Major U.S. Public Land Acts
The Congressional Act of 16 September 1776 established provisions for granting lands of 100 to 500 acres, termed “bounty land,” for those officers and soldiers who enlisted in the Continental Army to fight in the American Revolution.
“That Congress make provision for granting lands, in the following proportions: to the officers and soldiers who shall so engage in the service, and continue therein to the close of the war, or until discharged by Congress, and to the representatives of such officers and soldiers as shall be slain by the enemy…“
“To a colonel, 500 acres; to a lieutenant colonel, 450; to a major, 400; to a captain, 300; to a lieutenant, 200; to an ensign, 150; each non-commissioned officer and soldier, 100…“
Enacted on 20 May 1785, the Land Ordinance of 1785 laid the foundation for American land policy until the Homestead Act of 1862. It was the first legislation passed by Congress to manage the public lands resulting from the relinquishment of the western land claims of the thirteen now independent states and Native Americans and set up a standardized system whereby settlers could purchase title to this land. The 1785 Ordinance provided for the survey and sale of this land in the Public Land States in tracts of no less than 640 acres. This was the beginning of the cash-entry system for federal lands. The Land Ordinance of 1785 also introduced federal support for public schooling, granting Section 16 (one square mile) of every township to be used “for the maintenance of public schools within said township.”

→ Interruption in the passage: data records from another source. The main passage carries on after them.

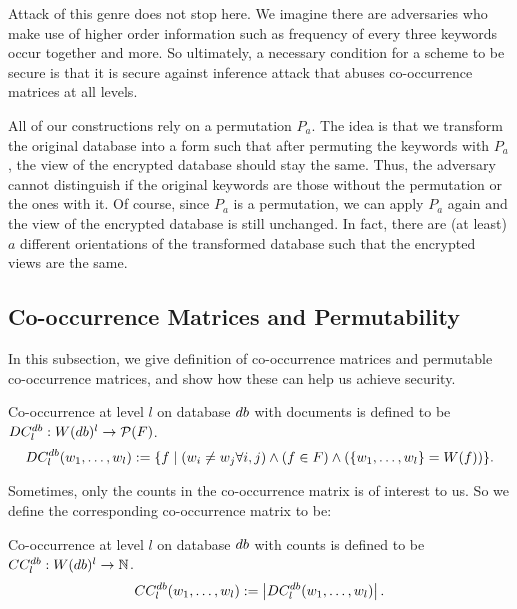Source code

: Attack of this genre does not stop here. We imagine there are adversaries who make use of higher order information such as frequency of every three keywords occur together and more. So ultimately, a necessary condition for a scheme to be secure is that it is secure against inference attack that abuses co-occurrence matrices at all levels.

All of our constructions rely on a permutation $P_a$. The idea is that we transform the original database into a form such that after permuting the keywords with $P_a$, the view of the encrypted database should stay the same. Thus, the adversary cannot distinguish if the original keywords are those without the permutation or the ones with it. Of course, since $P_a$ is a permutation, we can apply $P_a$ again and the view of the encrypted database is still unchanged. In fact, there are (at least) $a$ different orientations of the transformed database such that the encrypted views are the same.




\subsection{Co-occurrence Matrices and Permutability}
In this subsection, we give definition of co-occurrence matrices and permutable co-occurrence matrices, and show how these can help us achieve security.

\begin{definition}
Co-occurrence at level $l$ on database $db$ with documents is defined to be $DC_{l}^{db}: W(db)^l \rightarrow \mathcal{P}(F)$.
\begin{equation}
	DC_{l}^{db}(w_1, \dots, w_l) := \{ f \mid  (w_i \neq w_j \forall i,j) \wedge (f \in F) \wedge (\{w_1, \dots, w_l\} = W(f)) \}.
\end{equation}
\end{definition}

Sometimes, only the counts in the co-occurrence matrix is of interest to us. So we define the corresponding co-occurrence matrix to be:
\begin{definition}
	Co-occurrence at level $l$ on database $db$ with counts is defined to be $CC_{l}^{db}: W(db)^l \rightarrow \mathbb{N}$.
	\begin{equation}
	CC_{l}^{db}(w_1, \dots, w_l) := \left| DC_{l}^{db}(w_1, \dots, w_l) \right|.
	\end{equation}
\end{definition}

“Be it ordained by the United States in Congress assembled, that the territory ceded by individual States to the United States, which has been purchased of the Indian inhabitants, shall be disposed of in the following manner…“
The Land Act of 1800, also known as the Harrison Land Act for its author William Henry Harrison, was approved by Congress on 15 May 1800 to encourage settlement in the Northwest Territory. The Land Act of 1800 reduced the minimum purchasable unit of land from 640 acres to 320 acres at a minimum cost of $2 per acre. It also introduced the option of credit sales to encourage land sales. Land purchased under the Harrison Land Act of 1800 could be paid for by putting down half of the required payment upfront and the remainder in equal installments over a period of four years. The government ultimately ended up foreclosing on thousands of individuals who could not make the repayment of their loans within the set period. Some of this land was resold by the federal government multiple times before defaults were rescinded by the Land Act of 1820.

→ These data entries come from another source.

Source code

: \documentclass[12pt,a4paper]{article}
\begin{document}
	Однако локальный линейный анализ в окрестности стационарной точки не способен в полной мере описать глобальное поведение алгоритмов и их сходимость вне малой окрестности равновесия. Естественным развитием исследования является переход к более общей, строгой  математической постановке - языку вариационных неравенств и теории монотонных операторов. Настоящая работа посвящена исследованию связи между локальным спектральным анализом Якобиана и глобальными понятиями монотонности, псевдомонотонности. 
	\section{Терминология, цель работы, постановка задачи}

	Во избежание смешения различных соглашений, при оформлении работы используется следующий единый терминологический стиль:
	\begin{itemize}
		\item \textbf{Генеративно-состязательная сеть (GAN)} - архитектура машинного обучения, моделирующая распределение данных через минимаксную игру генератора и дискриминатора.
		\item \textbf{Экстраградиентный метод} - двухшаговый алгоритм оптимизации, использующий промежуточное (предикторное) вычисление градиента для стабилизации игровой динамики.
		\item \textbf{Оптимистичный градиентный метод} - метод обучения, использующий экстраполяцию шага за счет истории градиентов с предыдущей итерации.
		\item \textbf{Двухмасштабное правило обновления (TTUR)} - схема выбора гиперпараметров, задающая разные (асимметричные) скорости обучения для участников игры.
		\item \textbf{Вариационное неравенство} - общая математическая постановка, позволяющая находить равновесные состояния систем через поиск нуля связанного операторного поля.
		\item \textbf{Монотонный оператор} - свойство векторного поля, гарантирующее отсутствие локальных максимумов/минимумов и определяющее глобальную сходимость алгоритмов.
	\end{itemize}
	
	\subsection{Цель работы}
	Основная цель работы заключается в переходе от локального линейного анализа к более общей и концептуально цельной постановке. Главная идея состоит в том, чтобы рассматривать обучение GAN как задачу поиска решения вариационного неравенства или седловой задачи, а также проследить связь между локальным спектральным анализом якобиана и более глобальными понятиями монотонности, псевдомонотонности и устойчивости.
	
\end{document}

“An act providing for the sale of the land of the United States, in the territory north-west of the Ohio, and above the mouth of the Kentucky river.“
The Act of 2 March 1799 and Preemption Act of 1801 were the first of many laws passed by Congress giving preemption or preference rights to settlers in the Northwest Territory who had purchased lands from John Cleves Symmes, a judge of the Northwest Territory, who sold land outside of the area eventually covered by his patent. Technically, these settlers were squatters on unsurveyed federal land. To correct this, Congress passed the relief acts of 2 March 1799 and 3 March 1801, giving these settlers the first right to buy this land from the federal government. This was the first time the right of preemption was granted by Congress.
“An Act giving a right of pre-emption to certain persons who have contracted with John Cleves Symmes, or his associates, for lands lying between the Miami rivers, in the territory of the United States northwest of the Ohio.”
The United States Congress passed the Land Act of 1804 to refine provisions for the sale of federal lands north of the Ohio River and east of the Mississippi River (the State of Ohio and Indiana Territory). This act replaced the Harrison Land Act of 1800. The cost per acre was still set at two dollars, but the minimum purchase was reduced to 160 acres. This was still too much for many settlers to pay at one time so the federal government continued the option to purchase the land on credit and pay in installments.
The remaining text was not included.